------ Data records
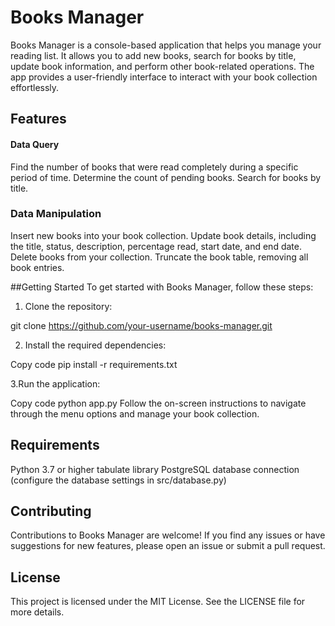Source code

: # Books Manager
Books Manager is a console-based application that helps you manage your reading list. It allows you to add new books, search for books by title, update book information, and perform other book-related operations. The app provides a user-friendly interface to interact with your book collection effortlessly.

## Features
#### Data Query

Find the number of books that were read completely during a specific period of time.
Determine the count of pending books.
Search for books by title.

### Data Manipulation

Insert new books into your book collection.
Update book details, including the title, status, description, percentage read, start date, and end date.
Delete books from your collection.
Truncate the book table, removing all book entries.

##Getting Started
To get started with Books Manager, follow these steps:

1. Clone the repository:

git clone https://github.com/your-username/books-manager.git

2. Install the required dependencies:

Copy code
pip install -r requirements.txt

3.Run the application:

Copy code
python app.py
Follow the on-screen instructions to navigate through the menu options and manage your book collection.

## Requirements
Python 3.7 or higher
tabulate library
PostgreSQL database connection (configure the database settings in src/database.py)

## Contributing
Contributions to Books Manager are welcome! If you find any issues or have suggestions for new features, please open an issue or submit a pull request.

## License
This project is licensed under the MIT License. See the LICENSE file for more details.





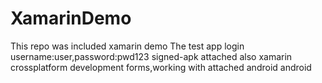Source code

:# XamarinDemo
This repo was included xamarin demo 
The test app login username:user,password:pwd123
signed-apk attached also
xamarin crossplatform development forms,working with attached android android
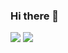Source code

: ### Hi there 👋

<!--
**Rishu0204/Rishu0204** is a ✨ _special_ ✨ repository because its `README.md` (this file) appears on your GitHub profile.

Here are some ideas to get you started:

- 🔭 I’m currently working on DevOps and Database Management 
- 🌱 I’m currently learning Jenkins CI/CD
- 👯 Seeking collaboration on DevOps best practices
- 💬 Ask me about database, networking or dockers
- 📫 reach me on linkedin @ www.linkedin.com/in/rishu-prasad-60b33a23b 
-->
[![](https://visitcount.itsvg.in/api?id=Rishu0204&label=DevOps&color=4&icon=1&pretty=true)](https://visitcount.itsvg.in)
<a href="https://visitcount.itsvg.in">
  <img src="https://visitcount.itsvg.in/api?id=Rishu0204&label=DevOps&color=4&icon=1&pretty=true" />
</a>
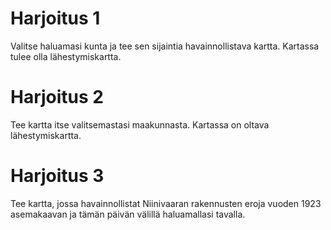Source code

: # Harjoitus 1

Valitse haluamasi kunta ja tee sen sijaintia havainnollistava kartta. Kartassa tulee olla lähestymiskartta.

# Harjoitus 2

Tee kartta itse valitsemastasi maakunnasta. Kartassa on oltava lähestymiskartta.

# Harjoitus 3

Tee kartta, jossa havainnollistat Niinivaaran rakennusten eroja vuoden 1923 asemakaavan 
ja tämän päivän välillä haluamallasi tavalla.
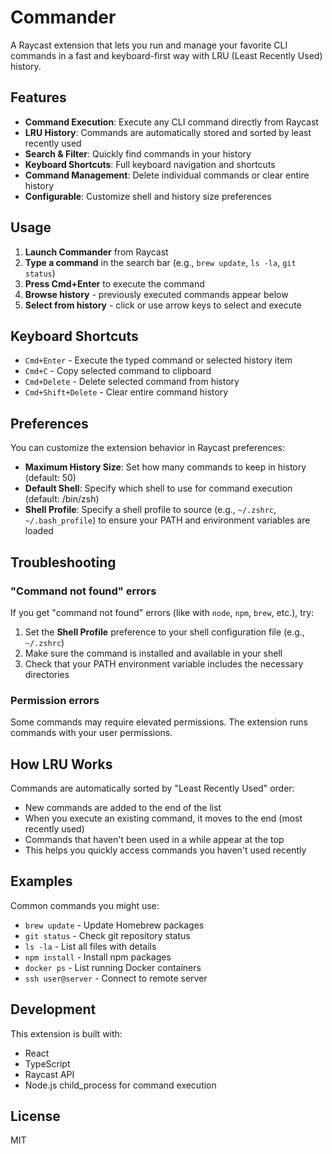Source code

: # Commander

A Raycast extension that lets you run and manage your favorite CLI commands in a fast and keyboard-first way with LRU (Least Recently Used) history.

## Features

- **Command Execution**: Execute any CLI command directly from Raycast
- **LRU History**: Commands are automatically stored and sorted by least recently used
- **Search & Filter**: Quickly find commands in your history
- **Keyboard Shortcuts**: Full keyboard navigation and shortcuts
- **Command Management**: Delete individual commands or clear entire history
- **Configurable**: Customize shell and history size preferences

## Usage

1. **Launch Commander** from Raycast
2. **Type a command** in the search bar (e.g., `brew update`, `ls -la`, `git status`)
3. **Press Cmd+Enter** to execute the command
4. **Browse history** - previously executed commands appear below
5. **Select from history** - click or use arrow keys to select and execute

## Keyboard Shortcuts

- `Cmd+Enter` - Execute the typed command or selected history item
- `Cmd+C` - Copy selected command to clipboard
- `Cmd+Delete` - Delete selected command from history
- `Cmd+Shift+Delete` - Clear entire command history

## Preferences

You can customize the extension behavior in Raycast preferences:

- **Maximum History Size**: Set how many commands to keep in history (default: 50)
- **Default Shell**: Specify which shell to use for command execution (default: /bin/zsh)
- **Shell Profile**: Specify a shell profile to source (e.g., `~/.zshrc`, `~/.bash_profile`) to ensure your PATH and environment variables are loaded

## Troubleshooting

### "Command not found" errors
If you get "command not found" errors (like with `node`, `npm`, `brew`, etc.), try:
1. Set the **Shell Profile** preference to your shell configuration file (e.g., `~/.zshrc`)
2. Make sure the command is installed and available in your shell
3. Check that your PATH environment variable includes the necessary directories

### Permission errors
Some commands may require elevated permissions. The extension runs commands with your user permissions.

## How LRU Works

Commands are automatically sorted by "Least Recently Used" order:
- New commands are added to the end of the list
- When you execute an existing command, it moves to the end (most recently used)
- Commands that haven't been used in a while appear at the top
- This helps you quickly access commands you haven't used recently

## Examples

Common commands you might use:
- `brew update` - Update Homebrew packages
- `git status` - Check git repository status
- `ls -la` - List all files with details
- `npm install` - Install npm packages
- `docker ps` - List running Docker containers
- `ssh user@server` - Connect to remote server

## Development

This extension is built with:
- React
- TypeScript
- Raycast API
- Node.js child_process for command execution

## License

MIT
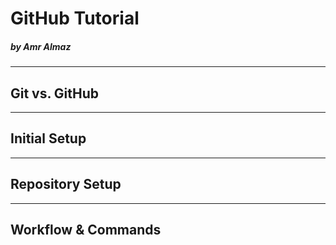 # GitHub Tutorial

##### _by Amr Almaz_

---
## Git vs. GitHub



---
## Initial Setup



---
## Repository Setup



---
## Workflow & Commands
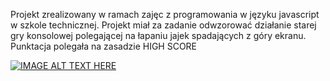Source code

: Projekt zrealizowany w ramach zajęc z programowania w języku javascript w szkole technicznej. 
Projekt miał za zadanie odwzorować działanie starej gry konsolowej polegającej na łapaniu jajek spadających z góry ekranu.
Punktacja polegała na zasadzie HIGH SCORE

[![IMAGE ALT TEXT HERE](https://img.youtube.com/vi/0iXV1UWjSrs/0.jpg)](https://www.youtube.com/watch?v=0iXV1UWjSrs)
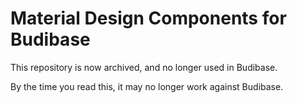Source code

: # Material Design Components for Budibase

This repository is now archived, and no longer used in Budibase.

By the time you read this, it may no longer work against Budibase.
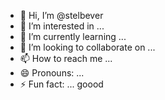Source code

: - 👋 Hi, I’m @stelbever
- 👀 I’m interested in ...
- 🌱 I’m currently learning ...
- 💞️ I’m looking to collaborate on ...
- 📫 How to reach me ...
- 😄 Pronouns: ...
- ⚡ Fun fact: ...
goood
<!---
stelbever/stelbever is a ✨ special ✨ repository because its `README.md` (this file) appears on your GitHub profile.
You can click the Preview link to take a look at your changes.
--->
------------
Exercise brief>
On how many lines of the data does "Shortcuts" appear? Give only that number.

Answer>
2